A priori, l’échange a été à l’économie et le volet humain a été inconsidéré ; tout au plus, Veolia a pris soin de trouver un repreneur pour la filiale Suez Eau France, sans doute afin de s’assurer du soutien de l’Etat.
Mais cela s’est fait sans concertation avec Suez et dans le cadre d’une conversation finalement assez sommaire avec Engie. Ce qui se joue ici, c’est le désir de Veolia d’acquérir Suez en deux séquences : le rachat de 29,9% des actions Suez détenues par Engie, puis l’acquisition pure et simple du Groupe Suez.
Qui connait le projet stratégique de Veolia ? Pour l’heure, nous avons juste l’impression d’un monopoly à 9 chiffres ; et tout projet qui consiste à escompter un 1 + 1 n’est pas en soi une stratégie ; c’est une addition complexe et pas nécessairement gagnante ; bien au contraire, si le projet stratégique et humain n’est pas piloté au moyen d’une mise à plat de la gouvernance globale.
Peser un groupe de 40 milliards en faisant une addition et devenir ainsi le grand champion mondial français de la transformation écologique est une ambition intéressante, mais insuffisante telle que documentée aujourd’hui. Sinon, comment expliquer l’action défensive de Suez qui vient de placer sa filiale eau dans une fondation aux Pays-Bas ? Et que dire de la bronca solidaire des salariés et des syndicats qui ne voient en cette OPA qu’une menace ?
La taille peut être un enjeu, mais c’est souvent un faux sujet ; il suffit de regarder la puissance mondiale des GAFA pour comprendre que ce n’est pas le cœur du problème. Aussi, invoquer la dynamique de concentration mondiale et agiter le chiffon rouge de la Chine pour justifier l’accélération d’un calendrier qui aurait pu prendre plus de temps n’est pas très convaincant, à moins qu’un péril caché guette et mette en cause la viabilité de Veolia ?
De plus, nous avons tous lu différents indicateurs qui confirment que près de 70% des fusions, sinon plus, échouent à cause du facteur humain.
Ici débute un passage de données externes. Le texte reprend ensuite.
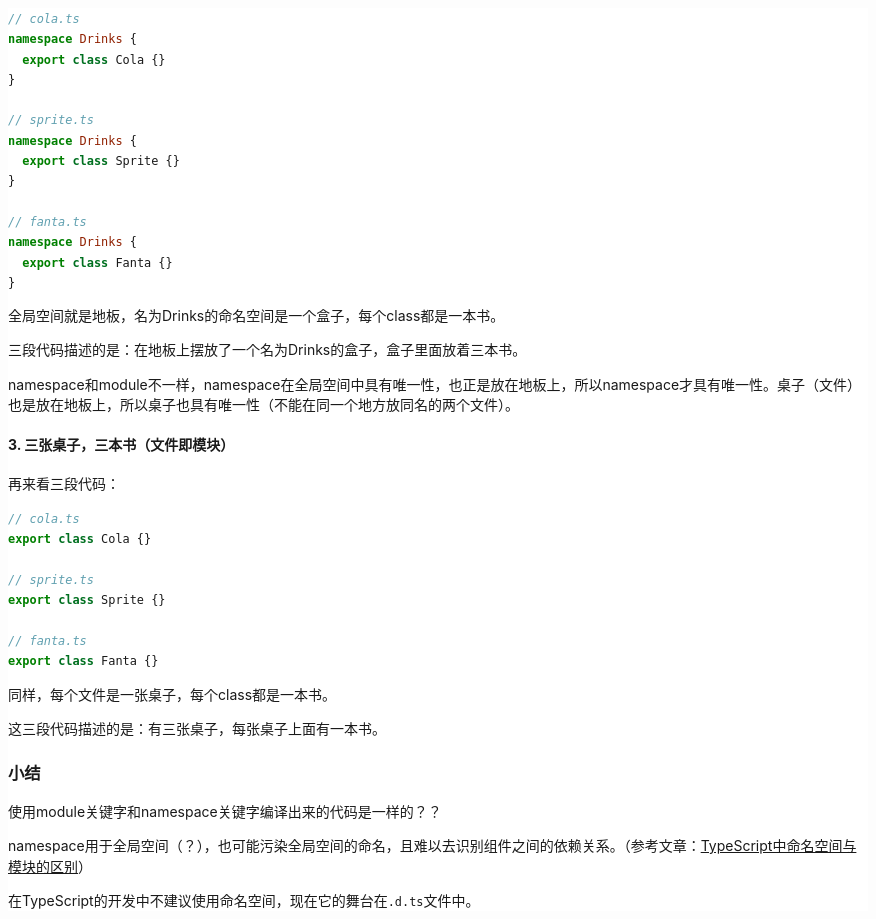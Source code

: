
```typescript
// cola.ts
namespace Drinks {
  export class Cola {}
}

// sprite.ts
namespace Drinks {
  export class Sprite {}
}

// fanta.ts
namespace Drinks {
  export class Fanta {}
}
```

全局空间就是地板，名为Drinks的命名空间是一个盒子，每个class都是一本书。

三段代码描述的是：在地板上摆放了一个名为Drinks的盒子，盒子里面放着三本书。

namespace和module不一样，namespace在全局空间中具有唯一性，也正是放在地板上，所以namespace才具有唯一性。桌子（文件）也是放在地板上，所以桌子也具有唯一性（不能在同一个地方放同名的两个文件）。

#### 3. 三张桌子，三本书（文件即模块）

再来看三段代码：

```typescript
// cola.ts
export class Cola {}

// sprite.ts
export class Sprite {}

// fanta.ts
export class Fanta {}
```

同样，每个文件是一张桌子，每个class都是一本书。

这三段代码描述的是：有三张桌子，每张桌子上面有一本书。



### 小结

使用module关键字和namespace关键字编译出来的代码是一样的？？

namespace用于全局空间（？），也可能污染全局空间的命名，且难以去识别组件之间的依赖关系。（参考文章：[TypeScript中命名空间与模块的区别](https://blog.51cto.com/u_15127689/3934358)）

在TypeScript的开发中不建议使用命名空间，现在它的舞台在`.d.ts`文件中。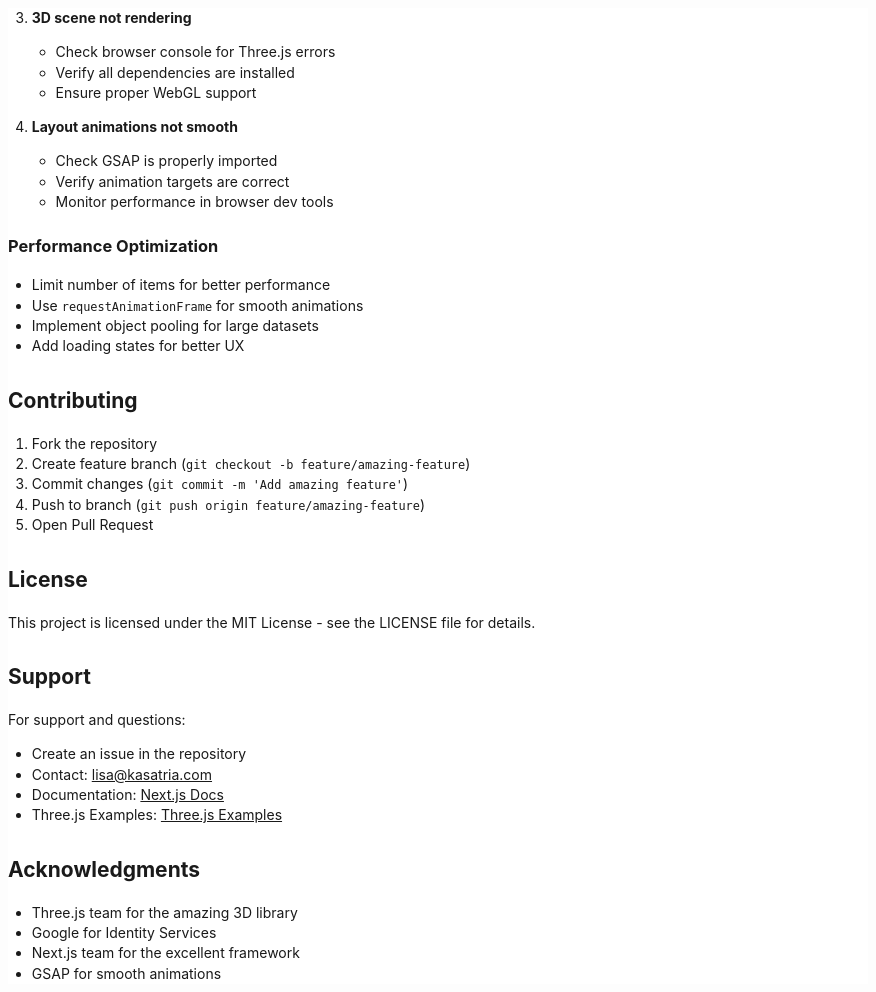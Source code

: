3. **3D scene not rendering**
   - Check browser console for Three.js errors
   - Verify all dependencies are installed
   - Ensure proper WebGL support

4. **Layout animations not smooth**
   - Check GSAP is properly imported
   - Verify animation targets are correct
   - Monitor performance in browser dev tools

### Performance Optimization

- Limit number of items for better performance
- Use `requestAnimationFrame` for smooth animations
- Implement object pooling for large datasets
- Add loading states for better UX

## Contributing

1. Fork the repository
2. Create feature branch (`git checkout -b feature/amazing-feature`)
3. Commit changes (`git commit -m 'Add amazing feature'`)
4. Push to branch (`git push origin feature/amazing-feature`)
5. Open Pull Request

## License

This project is licensed under the MIT License - see the LICENSE file for details.

## Support

For support and questions:
- Create an issue in the repository
- Contact: lisa@kasatria.com
- Documentation: [Next.js Docs](https://nextjs.org/docs)
- Three.js Examples: [Three.js Examples](https://threejs.org/examples/)

## Acknowledgments

- Three.js team for the amazing 3D library
- Google for Identity Services
- Next.js team for the excellent framework
- GSAP for smooth animations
Alors, comment expliquer cette précipitation au mépris d’un véritable projet partagé par l’ensemble des parties prenantes ? Comment penser que la perspective de grossir puisse à elle seule constituer un projet qui produise suffisamment de sens pour embarquer les équipes ?
C’est la première grande manœuvre du genre « du monde d’après » et inutile de dire que personne ne semble avoir appris quelque chose du passé. L’injonction à faire différent, à penser mieux l’humain et le soin, à témoigner de la considération envers l’élite de base est tombée aux oubliettes. Nous assistons à des ficelles d’un très vieux monde obsolète qui a le cuir épais, sur fond d’intermédiation par voie de presse.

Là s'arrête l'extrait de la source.